### Review of Basics

In [1]:
# Using lambda function to create a tokenizer

tokenizer = lambda x : x.split()

In [3]:
!wget https://github.com/jibinmathew69/PyTorch1.x-Tutorial/blob/master/NewsClassification/test.csv
!wget https://github.com/jibinmathew69/PyTorch1.x-Tutorial/blob/master/NewsClassification/train.csv
!wget https://github.com/jibinmathew69/PyTorch1.x-Tutorial/blob/master/NewsClassification/valid.csv

--2020-07-03 17:27:45--  https://github.com/jibinmathew69/PyTorch1.x-Tutorial/blob/master/NewsClassification/test.csv
Resolving github.com (github.com)... 140.82.112.3
Connecting to github.com (github.com)|140.82.112.3|:443... connected.
HTTP request sent, awaiting response... 200 OK
Length: unspecified [text/html]
Saving to: ‘test.csv’

test.csv                [    <=>             ]   1.01M   987KB/s    in 1.1s    

2020-07-03 17:27:47 (987 KB/s) - ‘test.csv’ saved [1063021]

--2020-07-03 17:27:49--  https://github.com/jibinmathew69/PyTorch1.x-Tutorial/blob/master/NewsClassification/train.csv
Resolving github.com (github.com)... 140.82.112.3
Connecting to github.com (github.com)|140.82.112.3|:443... connected.
HTTP request sent, awaiting response... 200 OK
Length: unspecified [text/html]
Saving to: ‘train.csv’

train.csv               [  <=>               ]  72.97K   200KB/s    in 0.4s    

2020-07-03 17:27:51 (200 KB/s) - ‘train.csv’ saved [74718]

--2020-07-03 17:27:52--  https://gi

In [4]:
mkdir NewsClassificaiton

In [5]:
from torchtext.data import Field

# Fields for Reviews
Review = Field(sequential= True, tokenize= tokenizer , lower= True)

# Fields for Labels
Label = Field(sequential= False, use_vocab= False)

# Adding token at end and starting of the input string

SequenceField = Field(tokenize= tokenizer, init_token= '<sos>', eos_token= '<sos>', lower= True)

# Setting a field with a fix length

SequenceField = Field(tokenize= tokenizer, init_token= '<sos>', eos_token= '<sos>', lower= True, fix_length= 50)

# Setting an unknown token

SequenceField = Field(tokenize= tokenizer, init_token= '<sos>', eos_token= '<sos>', lower= True, unk_token= '<unk>')

In [6]:
from torchtext.data import TabularDataset

# Selecting the training columns
train_datafields = [("id", None), ("content", Review), ("Business", Label), ("SciTech", Label), ("Sports", Label), ("World", Label)]

# Selecting the testing columns
test_datafields = [('id',None), ('content',Review)]

# Reading the training and validation file
train, valid = TabularDataset.splits(path= '/content/NewsClassificaiton' ,train='train.csv', validation='valid.csv', format='csv', skip_header=True, fields=train_datafields)

# Reading the test file

test = TabularDataset(path= '/content/NewsClassificaiton/test.csv', format = 'csv', skip_header= True, fields= test_datafields)

In [7]:
# Building the vocabulary
Review = Field(sequential= True, tokenize= tokenizer , lower= True)

Review.build_vocab(train, min_freq=2)

### Word Embeddings

Word embeddings are learned representations of words.

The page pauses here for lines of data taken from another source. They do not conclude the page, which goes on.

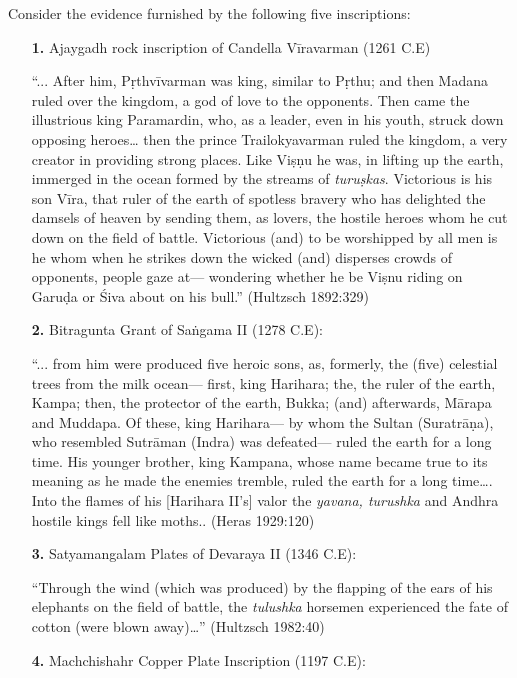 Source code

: Consider the evidence furnished by the following five inscriptions: 
\begin{itemize}
\itemsep=1pt
\item[{\bf 1.}] Ajaygadh rock inscription of Candella Vīravarman (1261 C.E) 

“... After him, Pṛthvīvarman was king, similar to Pṛthu; and then Madana ruled over the kingdom, a god of love to the opponents. Then came the illustrious king Paramardin, who, as a leader, even in his youth, struck down opposing heroes… then the prince Trailokyavarman ruled the kingdom, a very creator in providing strong places. Like Viṣṇu he was, in lifting up the earth, immerged in the ocean formed by the streams of {\sl turuṣkas}. Victorious is his son Vīra, that ruler of the earth of spotless bravery who has delighted the damsels of heaven by sending them, as lovers, the hostile heroes whom he cut down on the field of battle. Victorious (and) to be worshipped by all men is he whom when he strikes down the wicked (and) disperses crowds of opponents, people gaze at— wondering whether he be Viṣnu riding on Garuḍa or Śiva about on his bull.” 
\hfill (Hultzsch 1892:329)

\item[{\bf 2.}] Bitragunta Grant of Saṅgama II (1278 C.E): 

“... from him were produced five heroic sons, as, formerly, the (five) celestial trees from the milk ocean— first, king Harihara; the, the ruler of the earth, Kampa; then, the protector of the earth, Bukka; (and) afterwards, Mārapa and Muddapa. Of these, king Harihara— by whom the Sultan (Suratrāṇa), who resembled Sutrāman (Indra) was defeated— ruled the earth for a long time. His younger brother, king Kampana, whose name became true to its meaning as he made the enemies tremble, ruled the earth for a long time…. Into the flames of his [Harihara II’s] valor the {\sl yavana, turushka} and Andhra hostile kings fell like moths.. (Heras 1929:120) 

\item[{\bf 3.}] Satyamangalam Plates of Devaraya II (1346 C.E): 

“Through the wind (which was produced) by the flapping of the ears of his elephants on the field of battle, the {\sl tulushka} horsemen experienced the fate of cotton (were blown away)…” (Hultzsch 1982:40)

\item[{\bf 4.}] Machchishahr Copper Plate Inscription (1197 C.E): 


\end{itemize}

They are dense representations of words, where each word is assigned a vector, that is, a real-valued vector in a pre-defined vector space.

In [9]:
from torchtext import vocab

# loading vector embeddings

vec = vocab.Vectors('glove.6B.100d.txt', cache='./vec/glove_embedding/', url='http://nlp.stanford.edu/data/glove.6B.zip')

./vec/glove_embedding/glove.6B.zip: 862MB [06:30, 2.21MB/s]                           
100%|█████████▉| 398113/400000 [00:18<00:00, 22447.38it/s]

In [10]:
Review.build_vocab(train, min_freq = 2, vectors = vec)

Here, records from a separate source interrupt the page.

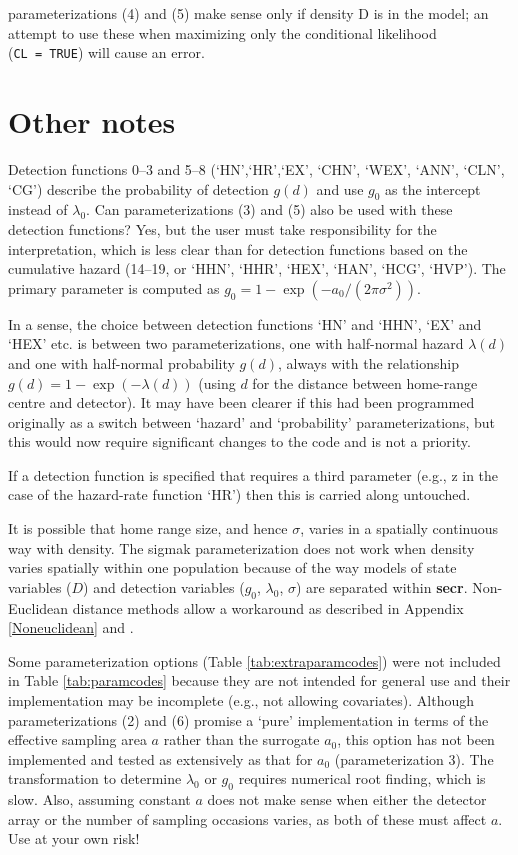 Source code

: \documentclass[
]{book}
\begin{document}
parameterizations (4) and (5) make sense only if density D is in the model; an attempt to use these when maximizing only the conditional likelihood (\texttt{CL\ =\ TRUE}) will cause an error.

\section{Other notes}\label{other-notes}

Detection functions 0--3 and 5--8 (`HN',`HR',`EX', `CHN', `WEX', `ANN', `CLN', `CG') describe the probability of detection \(g(d)\) and use \(g_0\) as the intercept instead of \(\lambda_0\). Can parameterizations (3) and (5) also be used with these detection functions? Yes, but the user must take responsibility for the interpretation, which is less
clear than for detection functions based on the cumulative hazard (14--19, or `HHN', `HHR', `HEX', `HAN', `HCG', `HVP'). The primary parameter is computed as \(g_0 = 1 - \exp(-a_0 / (2\pi \sigma^2))\).

In a sense, the choice between detection functions `HN' and `HHN', `EX' and `HEX' etc. is between two parameterizations, one with half-normal hazard \(\lambda(d)\) and one with half-normal probability \(g(d)\), always with the relationship \(g(d) = 1 - \exp(-\lambda(d))\) (using \(d\) for the distance between home-range centre and detector). It may have been clearer if this had been programmed originally as a switch between `hazard' and `probability' parameterizations, but this would now require significant changes to the code and is not a priority.

If a detection function is specified that requires a third parameter (e.g., z in the case of the hazard-rate function `HR') then this is carried along untouched.

It is possible that home range size, and hence \(\sigma\), varies in a spatially continuous way with density. The sigmak parameterization does not work when density varies spatially within one population because of the way models of state variables (\(D\)) and detection variables (\(g_0\), \(\lambda_0\), \(\sigma\)) are separated within \textbf{secr}. Non-Euclidean distance methods allow a workaround as described in Appendix \ref{Noneuclidean} and \citet{edjq16}.

Some parameterization options (Table \ref{tab:extraparamcodes}) were not included in Table \ref{tab:paramcodes} because they are not intended for general use and their implementation may be incomplete (e.g., not allowing covariates). Although parameterizations (2) and (6) promise a `pure' implementation in terms of the effective sampling area \(a\) rather than the surrogate \(a_0\), this option has not been implemented and tested as extensively as that for \(a_0\) (parameterization 3). The transformation to determine \(\lambda_0\) or \(g_0\) requires numerical root finding, which is slow. Also, assuming constant \(a\) does not make sense when either the detector array or the number of sampling occasions varies, as both of these must affect \(a\). Use at your own risk!
\end{document}
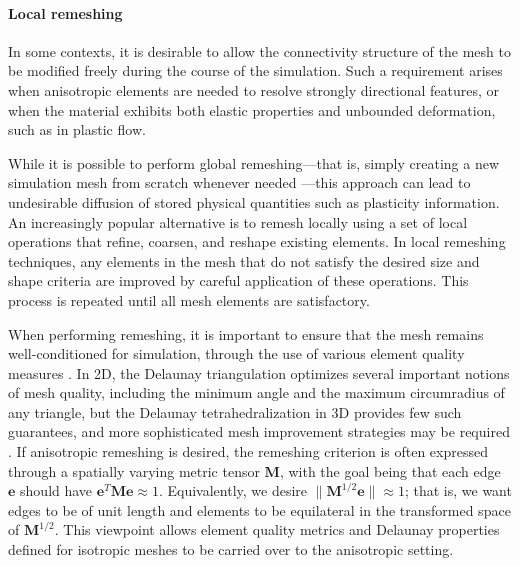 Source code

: \paragraph*{Local remeshing}
In some contexts, it is desirable to allow the connectivity structure of the mesh to be modified freely during the course of the simulation.
Such a requirement arises when anisotropic elements are needed to resolve strongly directional features, or when the material exhibits both elastic properties and unbounded deformation, such as in plastic flow.

While it is possible to perform global remeshing---that is, simply creating a new simulation mesh from scratch whenever needed \cite{Klingner2006,Bargteil2007}---this approach can lead to undesirable diffusion of stored physical quantities such as plasticity information.
An increasingly popular alternative is to remesh locally using a set of local operations that refine, coarsen, and reshape existing elements.
In local remeshing techniques, any elements in the mesh that do not satisfy the desired size and shape criteria are improved by careful application of these operations.
This process is repeated until all mesh elements are satisfactory.

When performing remeshing, it is important to ensure that the mesh remains well-conditioned for simulation, through the use of various element quality measures \cite{Shewchuk2002}.
In 2D, the Delaunay triangulation optimizes several important notions of mesh quality, including the minimum angle and the maximum circumradius of any triangle, but the Delaunay tetrahedralization in 3D provides few such guarantees, and more sophisticated mesh improvement strategies may be required \cite{Wicke2010}.
If anisotropic remeshing is desired, the remeshing criterion is often expressed through a spatially varying metric tensor $\mathbf M$, with the goal being that each edge $\mathbf e$ should have $\mathbf e^T\mathbf M\mathbf e\approx1$.
Equivalently, we desire $\|\mathbf M^{1/2}\mathbf e\|\approx1$; that is, we want edges to be of unit length and elements to be equilateral in the transformed space of $\mathbf M^{1/2}$.
This viewpoint allows element quality metrics and Delaunay properties defined for isotropic meshes to be carried over to the anisotropic setting.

TorchText has a vocab module that deals with embeddings. We can download pretrained embeddings by mentioning the name of the embedding that we need in this recipe.   
We then built the vocabulary from those pretrained embeddings, which added to the vocabulary of our training data, using the build_vocab method of the Review field object.  

### Building LSTM Network

Long short-term memory (LSTM) networks are a type of recurrent neural network that has internal gates that helps in better information persistence. 

In [11]:
import torch.nn as nn

In [17]:
class LSTMClassifier(nn.Module):
  def __init__(self, embedding_dim, hidden_dim, output_dim, dropout):
    super().__init__()
    self.embedding = nn.Embedding(len(Review.vocab),embedding_dim= embedding_dim)
    self.lstm = nn.LSTM(embedding_dim,hidden_dim)
    self.fc = nn.Linear(hidden_dim,output_dim)
    self.dropout = nn.Dropout(dropout)
  
  def forward(self, x):
    x = self.embedding(x)
    output , (hidden,cell) = self.lstm(x)
    hidden = self.dropout(hidden)
    return self.fc(hidden)

In [18]:
# Setting the hyperparameters:

EMBEDDING_DIM = 100
HIDDEN_DIM = 256
OUTPUT_DIM = 1
DROPOUT = 0.2

model = LSTMClassifier(EMBEDDING_DIM, HIDDEN_DIM, OUTPUT_DIM, DROPOUT)

In [19]:
print(model)

LSTMClassifier(
  (embedding): Embedding(2, 100)
  (lstm): LSTM(100, 256)
  (fc): Linear(in_features=256, out_features=1, bias=True)
  (dropout): Dropout(p=0.2, inplace=False)
)